Standing in the pulpit of First Baptist Church in Mixon, Texas, on Sept. 3, 1950, 15-year-old Jimmy Draper preached his first sermon. “I had it down to 30 minutes,” Draper said, recalling his first step into the ministry. “When I got up to speak, I delivered it in 12 minutes flat.”
On Jan. 31, 2006-55 years and countless sermons later-James T. Draper Jr., president of LifeWay Christian Resources of the Southern Baptist Convention, walked into retirement with accolades and expressions of love.
Speaking at the SBC's 2005 annual meeting in Nashville, Draper's lifelong message still resonated.
“I think anybody who knows me knows how much I love Southern Baptists, our churches and our convention,” Draper told the convention. “I feel we have so much room to grow and be used of God in an age when relativism is consuming our culture and the exclusivity of Jesus is being discounted.
“Southern Baptists have got to strike a balance between holding fast to a biblical worldview while engaging the world in nonjudgmental ways. My deepest desire is that for generations to come we are being used by God to reach the people of the world with the gospel.”
The Sunday School Board of the Southern Baptist Convention came calling in 1991, looking for a strong servant-leader to take the organization into the next century. Draper firmly and repeatedly said, “No.” He was a pastor, not an executive.
The search committee was persistent. After much prayer, Draper began to understand that God had a new role for him.
At Draper's retirement banquet Jan. 13, the nearly 600 pastors, friends, LifeWay trustees and denominational representatives were asked how many had received a personalized card or letter from Draper over the years. Nearly every hand was lifted.

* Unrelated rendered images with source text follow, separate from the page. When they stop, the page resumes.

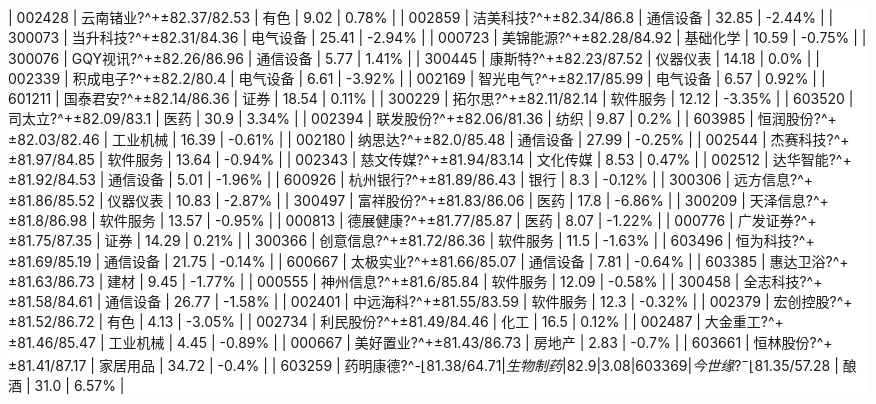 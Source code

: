 | 002428 | 云南锗业?^+±82.37/82.53  |     有色     |    9.02   |  0.78%  |
| 002859 |  洁美科技?^+±82.34/86.8  |   通信设备   |   32.85   |  -2.44% |
| 300073 | 当升科技?^+±82.31/84.36  |   电气设备   |   25.41   |  -2.94% |
| 000723 | 美锦能源?^+±82.28/84.92  |   基础化学   |   10.59   |  -0.75% |
| 300076 |  GQY视讯?^+±82.26/86.96  |   通信设备   |    5.77   |  1.41%  |
| 300445 |  康斯特?^+±82.23/87.52   |   仪器仪表   |   14.18   |   0.0%  |
| 002339 |  积成电子?^+±82.2/80.4   |   电气设备   |    6.61   |  -3.92% |
| 002169 | 智光电气?^+±82.17/85.99  |   电气设备   |    6.57   |  0.92%  |
| 601211 | 国泰君安?^+±82.14/86.36  |     证券     |   18.54   |  0.11%  |
| 300229 |  拓尔思?^+±82.11/82.14   |   软件服务   |   12.12   |  -3.35% |
| 603520 |   司太立?^+±82.09/83.1   |     医药     |    30.9   |  3.34%  |
| 002394 | 联发股份?^+±82.06/81.36  |     纺织     |    9.87   |   0.2%  |
| 603985 | 恒润股份?^+±82.03/82.46  |   工业机械   |   16.39   |  -0.61% |
| 002180 |   纳思达?^+±82.0/85.48   |   通信设备   |   27.99   |  -0.25% |
| 002544 | 杰赛科技?^+±81.97/84.85  |   软件服务   |   13.64   |  -0.94% |
| 002343 | 慈文传媒?^+±81.94/83.14  |   文化传媒   |    8.53   |  0.47%  |
| 002512 | 达华智能?^+±81.92/84.53  |   通信设备   |    5.01   |  -1.96% |
| 600926 | 杭州银行?^+±81.89/86.43  |     银行     |    8.3    |  -0.12% |
| 300306 | 远方信息?^+±81.86/85.52  |   仪器仪表   |   10.83   |  -2.87% |
| 300497 | 富祥股份?^+±81.83/86.06  |     医药     |    17.8   |  -6.86% |
| 300209 |  天泽信息?^+±81.8/86.98  |   软件服务   |   13.57   |  -0.95% |
| 000813 | 德展健康?^+±81.77/85.87  |     医药     |    8.07   |  -1.22% |
| 000776 | 广发证券?^+±81.75/87.35  |     证券     |   14.29   |  0.21%  |
| 300366 | 创意信息?^+±81.72/86.36  |   软件服务   |    11.5   |  -1.63% |
| 603496 | 恒为科技?^+±81.69/85.19  |   通信设备   |   21.75   |  -0.14% |
| 600667 | 太极实业?^+±81.66/85.07  |   通信设备   |    7.81   |  -0.64% |
| 603385 | 惠达卫浴?^+±81.63/86.73  |     建材     |    9.45   |  -1.77% |
| 000555 |  神州信息?^+±81.6/85.84  |   软件服务   |   12.09   |  -0.58% |
| 300458 | 全志科技?^+±81.58/84.61  |   通信设备   |   26.77   |  -1.58% |
| 002401 | 中远海科?^+±81.55/83.59  |   软件服务   |    12.3   |  -0.32% |
| 002379 | 宏创控股?^+±81.52/86.72  |     有色     |    4.13   |  -3.05% |
| 002734 | 利民股份?^+±81.49/84.46  |     化工     |    16.5   |  0.12%  |
| 002487 | 大金重工?^+±81.46/85.47  |   工业机械   |    4.45   |  -0.89% |
| 000667 | 美好置业?^+±81.43/86.73  |    房地产    |    2.83   |  -0.7%  |
| 603661 | 恒林股份?^+±81.41/87.17  |   家居用品   |   34.72   |  -0.4%  |
| 603259 | 药明康德?^-$⌊81.38/64.71 |   生物制药   |    82.9   |  3.08%  |
| 603369 |  今世缘?^-$⌊81.35/57.28  |     酿酒     |    31.0   |  6.57%  |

“Dr. Draper's lasting legacy is likely to be his call to action in the SBC in what has become known as the Younger Leader Initiative,” said Marty Duren, pastor of New Bethany Baptist Church in Buford, Ga., and author of SBC Outpost, a prominent online weblog.
Dr. Draper “chose to speak out instead of remaining silent,” Duren said. “The result has been many younger leaders giving the convention a real try rather than simply leaving due to frustration. With many of us blogging our thoughts and ideas, his weight behind the legitimacy and importance of the ‘blogosphere' is truly immeasurable.”